- **Your instructions**
Where in the data below does the word "sample" appear? Copy every line that has it.

- **Input material**
--------------------------------------------------

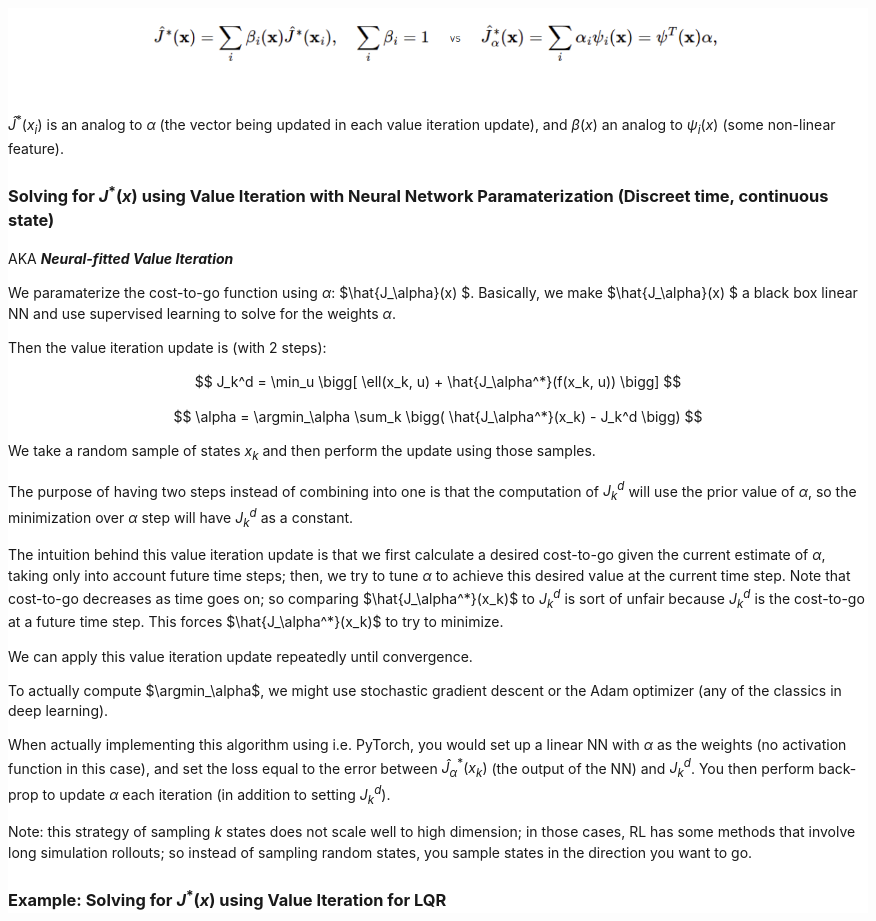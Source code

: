 

<center><img src="Media/barycentric_interp.png" style="width:70%"/></center><br />



$\hat{J}^*(x_i)$ is an analog to $\alpha$ (the vector being updated in each value iteration update), and $\beta(x)$ an analog to $\psi_i(x)$ (some non-linear feature).

### Solving for $J^*(x)$ using Value Iteration with Neural Network Paramaterization (Discreet time, continuous state)

AKA ***Neural-fitted Value Iteration***

We paramaterize the cost-to-go function using $\alpha$: $\hat{J_\alpha}(x) $. Basically, we make $\hat{J_\alpha}(x) $ a black box linear NN and use supervised learning to solve for the weights $\alpha$.

Then the value iteration update is (with 2 steps):

$$ J_k^d = \min_u \bigg[ \ell(x_k, u) + \hat{J_\alpha^*}(f(x_k, u)) \bigg] $$

$$ \alpha = \argmin_\alpha \sum_k \bigg( \hat{J_\alpha^*}(x_k) - J_k^d \bigg) $$

We take a random sample of states $x_k$ and then perform the update using those samples.

The purpose of having two steps instead of combining into one is that the computation of $J_k^d$ will use the prior value of $\alpha$, so the minimization over $\alpha$ step will have $J_k^d$ as a constant. 

The intuition behind this value iteration update is that we first calculate a desired cost-to-go given the current estimate of $\alpha$, taking only into account future time steps; then, we try to tune $\alpha$ to achieve this desired value at the current time step. Note that cost-to-go decreases as time goes on; so comparing $\hat{J_\alpha^*}(x_k)$ to $J_k^d$ is sort of unfair because $J_k^d$ is the cost-to-go at a future time step. This forces $\hat{J_\alpha^*}(x_k)$ to try to minimize.

We can apply this value iteration update repeatedly until convergence.

To actually compute $\argmin_\alpha$, we might use stochastic gradient descent or the Adam optimizer (any of the classics in deep learning).

When actually implementing this algorithm using i.e. PyTorch, you would set up a linear NN with $\alpha$ as the weights (no activation function in this case), and set the loss equal to the error between $\hat{J}_\alpha^*(x_k)$ (the output of the NN) and $J^d_k$. You then perform back-prop to update $\alpha$ each iteration (in addition to setting $J^d_k$).

Note: this strategy of sampling $k$ states does not scale well to high dimension; in those cases, RL has some methods that involve long simulation rollouts; so instead of sampling random states, you sample states in the direction you want to go.


### Example: Solving for $J^*(x)$ using Value Iteration for LQR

--------------------------------------------------

- **Solved exercise**
We take a random sample of states $x_k$ and then perform the update using those samples.
Note: this strategy of sampling $k$ states does not scale well to high dimension; in those cases, RL has some methods that involve long simulation rollouts; so instead of sampling random states, you sample states in the direction you want to go.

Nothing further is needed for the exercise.